----- Supplied information
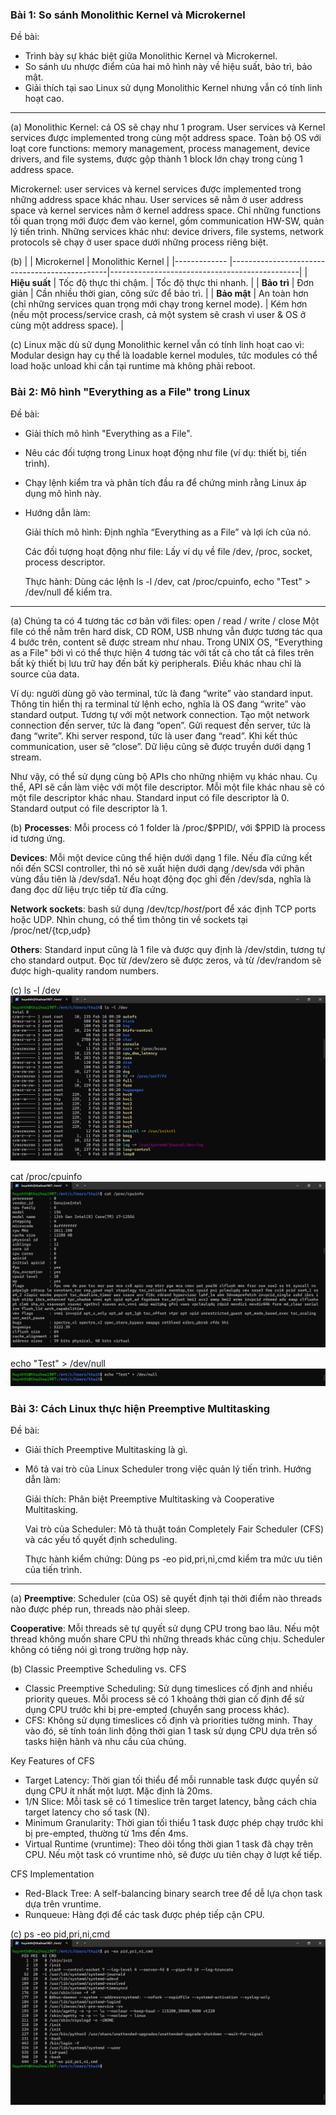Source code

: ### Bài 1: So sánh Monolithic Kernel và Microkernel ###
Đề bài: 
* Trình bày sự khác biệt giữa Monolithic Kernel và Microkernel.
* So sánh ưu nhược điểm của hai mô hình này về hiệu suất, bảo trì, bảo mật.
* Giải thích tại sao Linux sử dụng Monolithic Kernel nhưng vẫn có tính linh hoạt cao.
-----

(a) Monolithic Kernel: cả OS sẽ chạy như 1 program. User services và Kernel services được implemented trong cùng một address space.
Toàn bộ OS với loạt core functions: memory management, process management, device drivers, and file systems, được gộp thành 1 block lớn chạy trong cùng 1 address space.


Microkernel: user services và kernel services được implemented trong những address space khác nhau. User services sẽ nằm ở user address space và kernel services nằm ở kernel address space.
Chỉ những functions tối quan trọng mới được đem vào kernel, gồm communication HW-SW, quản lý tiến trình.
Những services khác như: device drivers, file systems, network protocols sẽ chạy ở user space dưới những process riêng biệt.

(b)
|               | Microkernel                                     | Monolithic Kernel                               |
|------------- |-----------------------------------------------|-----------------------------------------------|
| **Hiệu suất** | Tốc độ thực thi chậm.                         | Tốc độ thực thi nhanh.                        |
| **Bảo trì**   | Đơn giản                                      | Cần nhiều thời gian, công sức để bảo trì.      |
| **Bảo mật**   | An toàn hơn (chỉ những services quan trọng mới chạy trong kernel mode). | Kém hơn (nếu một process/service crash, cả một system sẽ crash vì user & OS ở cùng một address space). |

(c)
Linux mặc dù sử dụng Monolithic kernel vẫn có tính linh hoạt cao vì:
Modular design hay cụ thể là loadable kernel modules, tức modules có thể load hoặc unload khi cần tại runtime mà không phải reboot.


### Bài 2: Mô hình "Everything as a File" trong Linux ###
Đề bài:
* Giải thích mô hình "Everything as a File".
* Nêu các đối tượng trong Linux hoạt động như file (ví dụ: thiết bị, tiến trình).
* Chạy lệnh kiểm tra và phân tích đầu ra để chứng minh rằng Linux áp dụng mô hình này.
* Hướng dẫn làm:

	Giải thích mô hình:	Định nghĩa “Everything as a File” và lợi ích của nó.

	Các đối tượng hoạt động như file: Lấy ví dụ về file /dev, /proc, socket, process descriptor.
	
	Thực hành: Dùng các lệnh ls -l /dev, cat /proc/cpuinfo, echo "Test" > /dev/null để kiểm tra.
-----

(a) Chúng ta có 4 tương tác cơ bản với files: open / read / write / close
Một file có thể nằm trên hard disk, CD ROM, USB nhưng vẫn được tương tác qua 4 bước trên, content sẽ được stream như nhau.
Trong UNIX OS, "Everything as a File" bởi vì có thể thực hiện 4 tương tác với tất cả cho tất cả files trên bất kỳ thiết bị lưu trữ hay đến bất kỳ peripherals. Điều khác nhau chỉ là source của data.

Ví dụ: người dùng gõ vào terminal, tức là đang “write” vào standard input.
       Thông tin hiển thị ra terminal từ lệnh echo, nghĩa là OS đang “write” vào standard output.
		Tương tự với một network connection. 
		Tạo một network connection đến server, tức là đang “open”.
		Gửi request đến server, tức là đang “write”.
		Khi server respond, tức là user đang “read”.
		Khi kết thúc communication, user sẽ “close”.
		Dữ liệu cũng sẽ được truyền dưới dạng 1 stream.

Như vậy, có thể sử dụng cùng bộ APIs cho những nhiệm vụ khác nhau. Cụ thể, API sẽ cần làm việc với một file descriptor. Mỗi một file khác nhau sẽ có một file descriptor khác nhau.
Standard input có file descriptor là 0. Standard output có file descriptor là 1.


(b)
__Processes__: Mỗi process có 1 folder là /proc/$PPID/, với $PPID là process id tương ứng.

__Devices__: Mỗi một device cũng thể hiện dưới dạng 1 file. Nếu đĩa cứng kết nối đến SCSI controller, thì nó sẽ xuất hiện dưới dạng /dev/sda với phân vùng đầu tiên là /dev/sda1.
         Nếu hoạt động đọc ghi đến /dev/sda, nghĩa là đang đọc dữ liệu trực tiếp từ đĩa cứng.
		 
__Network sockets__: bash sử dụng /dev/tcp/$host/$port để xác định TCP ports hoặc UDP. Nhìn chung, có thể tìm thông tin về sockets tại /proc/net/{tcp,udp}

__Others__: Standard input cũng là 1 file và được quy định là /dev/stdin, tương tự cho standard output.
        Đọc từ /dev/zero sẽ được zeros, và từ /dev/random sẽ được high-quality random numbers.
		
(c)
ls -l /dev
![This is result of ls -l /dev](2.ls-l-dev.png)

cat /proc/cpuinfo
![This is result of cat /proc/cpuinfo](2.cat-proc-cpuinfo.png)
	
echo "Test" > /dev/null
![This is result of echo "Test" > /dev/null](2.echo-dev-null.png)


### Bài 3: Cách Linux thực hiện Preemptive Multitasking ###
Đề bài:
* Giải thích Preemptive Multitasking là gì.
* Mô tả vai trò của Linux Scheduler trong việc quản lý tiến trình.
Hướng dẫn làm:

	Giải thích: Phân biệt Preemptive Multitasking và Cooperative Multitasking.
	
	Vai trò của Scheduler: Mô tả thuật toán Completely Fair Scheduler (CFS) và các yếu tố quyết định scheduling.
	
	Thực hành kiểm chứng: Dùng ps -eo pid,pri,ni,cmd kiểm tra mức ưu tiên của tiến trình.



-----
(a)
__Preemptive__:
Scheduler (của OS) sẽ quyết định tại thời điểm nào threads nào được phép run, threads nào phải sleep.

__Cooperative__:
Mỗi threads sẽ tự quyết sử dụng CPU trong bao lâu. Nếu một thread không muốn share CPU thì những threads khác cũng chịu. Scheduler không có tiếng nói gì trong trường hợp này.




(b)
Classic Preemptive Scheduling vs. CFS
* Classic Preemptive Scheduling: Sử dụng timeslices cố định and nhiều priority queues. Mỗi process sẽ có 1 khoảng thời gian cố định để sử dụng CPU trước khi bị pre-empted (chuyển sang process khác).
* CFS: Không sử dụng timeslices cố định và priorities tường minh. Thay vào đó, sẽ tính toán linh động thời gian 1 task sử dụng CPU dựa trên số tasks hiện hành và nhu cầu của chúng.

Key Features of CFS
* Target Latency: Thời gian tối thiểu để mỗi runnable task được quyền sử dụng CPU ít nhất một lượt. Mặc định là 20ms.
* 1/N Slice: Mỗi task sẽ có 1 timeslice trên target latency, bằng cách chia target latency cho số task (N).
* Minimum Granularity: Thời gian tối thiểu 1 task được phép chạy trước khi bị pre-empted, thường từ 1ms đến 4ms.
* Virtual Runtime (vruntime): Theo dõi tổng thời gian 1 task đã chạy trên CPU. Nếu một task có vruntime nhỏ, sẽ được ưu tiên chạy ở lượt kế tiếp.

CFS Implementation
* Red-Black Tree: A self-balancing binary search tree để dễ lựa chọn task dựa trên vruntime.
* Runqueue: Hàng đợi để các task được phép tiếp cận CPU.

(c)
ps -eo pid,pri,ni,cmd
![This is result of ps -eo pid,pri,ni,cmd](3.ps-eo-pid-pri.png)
----------
▶ **Aim of the exercise**
Using the listing above, gather each line that holds the string "phép" and copy it.

▶ **Solution for this problem**
Scheduler (của OS) sẽ quyết định tại thời điểm nào threads nào được phép run, threads nào phải sleep.
* Minimum Granularity: Thời gian tối thiểu 1 task được phép chạy trước khi bị pre-empted, thường từ 1ms đến 4ms.
* Runqueue: Hàng đợi để các task được phép tiếp cận CPU.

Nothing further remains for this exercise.